• [DIRECTIONS FOR THIS TASK]:
Each record needs to be transcribed exactly.

(DATA TO EXAMINE Opens)

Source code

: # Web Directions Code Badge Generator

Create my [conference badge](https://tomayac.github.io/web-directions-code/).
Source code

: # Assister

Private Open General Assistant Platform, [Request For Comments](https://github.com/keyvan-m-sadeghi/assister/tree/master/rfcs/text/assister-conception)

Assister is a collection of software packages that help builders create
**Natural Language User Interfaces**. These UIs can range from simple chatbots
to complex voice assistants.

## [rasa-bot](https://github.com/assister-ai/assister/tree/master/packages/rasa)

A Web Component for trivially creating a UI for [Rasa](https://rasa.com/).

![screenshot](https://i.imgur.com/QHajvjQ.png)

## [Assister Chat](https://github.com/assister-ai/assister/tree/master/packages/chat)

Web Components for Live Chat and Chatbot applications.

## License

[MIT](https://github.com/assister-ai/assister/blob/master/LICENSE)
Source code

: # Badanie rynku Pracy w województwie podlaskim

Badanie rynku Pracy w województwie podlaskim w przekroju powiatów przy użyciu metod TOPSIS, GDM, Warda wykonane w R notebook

(DATA TO EXAMINE Closes)

• [ANSWER TO THIS EXERCISE]:
Source code

: # Web Directions Code Badge Generator

Create my [conference badge](https://tomayac.github.io/web-directions-code/).
Source code

: # Assister

Private Open General Assistant Platform, [Request For Comments](https://github.com/keyvan-m-sadeghi/assister/tree/master/rfcs/text/assister-conception)

Assister is a collection of software packages that help builders create
**Natural Language User Interfaces**. These UIs can range from simple chatbots
to complex voice assistants.

## [rasa-bot](https://github.com/assister-ai/assister/tree/master/packages/rasa)

A Web Component for trivially creating a UI for [Rasa](https://rasa.com/).

![screenshot](https://i.imgur.com/QHajvjQ.png)

## [Assister Chat](https://github.com/assister-ai/assister/tree/master/packages/chat)

Web Components for Live Chat and Chatbot applications.

## License

[MIT](https://github.com/assister-ai/assister/blob/master/LICENSE)
Source code

: # Badanie rynku Pracy w województwie podlaskim

Badanie rynku Pracy w województwie podlaskim w przekroju powiatów przy użyciu metod TOPSIS, GDM, Warda wykonane w R notebook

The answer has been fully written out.